Friday, May 03, 2019

Savage: Snowy Noir from China


Ironically, precious metal deposits are often more of a curse than a blessing to regional economies. The gold mine certainly does not look like it is doing much for the hardscrabble population living around Mt. Baekdu, near the North Korean border, but it is the catalyst for all kinds of trouble when a ruthless gang pulls off a big bullion heist. A cop with a grudge will confront them amid a dire blizzard, because the weather never cooperates in hardboiled thrillers like Cui Siwei’s Savage, which opens today in New York.
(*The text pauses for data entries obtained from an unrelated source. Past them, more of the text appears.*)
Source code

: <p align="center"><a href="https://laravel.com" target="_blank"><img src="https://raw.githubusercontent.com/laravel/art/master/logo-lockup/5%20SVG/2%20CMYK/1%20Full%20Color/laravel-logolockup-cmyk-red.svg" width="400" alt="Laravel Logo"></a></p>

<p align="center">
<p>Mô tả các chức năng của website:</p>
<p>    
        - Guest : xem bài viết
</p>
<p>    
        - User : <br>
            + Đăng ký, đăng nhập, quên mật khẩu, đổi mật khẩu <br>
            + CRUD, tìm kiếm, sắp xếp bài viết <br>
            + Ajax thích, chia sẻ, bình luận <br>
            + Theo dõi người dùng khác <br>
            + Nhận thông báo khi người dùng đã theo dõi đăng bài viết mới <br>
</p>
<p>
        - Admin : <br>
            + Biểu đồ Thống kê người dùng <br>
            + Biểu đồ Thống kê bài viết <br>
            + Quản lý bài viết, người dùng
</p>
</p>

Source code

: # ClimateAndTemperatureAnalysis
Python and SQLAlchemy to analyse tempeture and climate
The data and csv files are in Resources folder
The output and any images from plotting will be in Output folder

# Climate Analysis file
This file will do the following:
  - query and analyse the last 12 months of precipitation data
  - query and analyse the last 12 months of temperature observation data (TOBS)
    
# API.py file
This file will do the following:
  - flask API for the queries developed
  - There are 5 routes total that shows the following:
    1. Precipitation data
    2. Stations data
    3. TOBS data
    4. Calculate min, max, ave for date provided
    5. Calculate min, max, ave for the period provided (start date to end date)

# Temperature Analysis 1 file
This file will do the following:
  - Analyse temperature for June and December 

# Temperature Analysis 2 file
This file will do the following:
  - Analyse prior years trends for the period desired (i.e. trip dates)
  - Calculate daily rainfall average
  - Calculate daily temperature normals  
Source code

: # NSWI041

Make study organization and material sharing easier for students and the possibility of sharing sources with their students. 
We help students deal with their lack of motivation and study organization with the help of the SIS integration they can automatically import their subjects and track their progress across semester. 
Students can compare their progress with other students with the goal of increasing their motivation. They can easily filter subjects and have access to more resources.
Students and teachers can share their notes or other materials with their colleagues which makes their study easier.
Wang Kanghao and Han Xiaosong were competing for the affections of Dr. Sun Yan at her birthday party, but Wang gets the field all to himself when Han is killed during a chance encounter with Damao’s gang. Alas, the death of his partner sours Wang on romance. Now his heart only yearns for payback, but he will get his chance when their paths cross during what Wang initially assumes to be a routine poaching investigation. Of course, to further complicate matters, Dr. Sun is waiting for Wang at the closest comfort shelter (and in harm’s way), so she can say goodbye before returning to Beijing.

Early in the film, Cui lifts a scene straight out of the original Lethal Weapon. He also cannibalizes outdoorsy thrillers like Shoot to Kill and Cliffhanger, but at least he borrows from good movies. In fact, he assembles all the homages and conventions into a super-slick and compulsively watchable film.

Nobody really digs too deeply into their emotional reservoirs in this one, but it must be stipulated Chang Chen broods like nobody’s business as Wang. Likewise, Liao Fan is steely as all get-out as the stone cold relentless Damao. In contrast, Zhang Yicong sets off viewers’ spider senses with his outrageously villainous portrayal of Damao’s hipster-feurdai brother, Ermao. However, Ni Ni takes the honors for the film’s subtlest and most complex performance as Sun.

Cinematographer Du Jie captures the scope and forbidding grandeur of the Baekdu region, giving the film a vivid (and chilly) sense of place. It is easy to see why Savage secured North American distribution while a thematically similar but less engaging film like The Blood Hound has not—at least, not yet. Savage is indeed successful as a work of accessible popular noir. Recommended without reservation for mainstream thriller fans, Savage opens today (5/3) in New York, at the AMC Empire.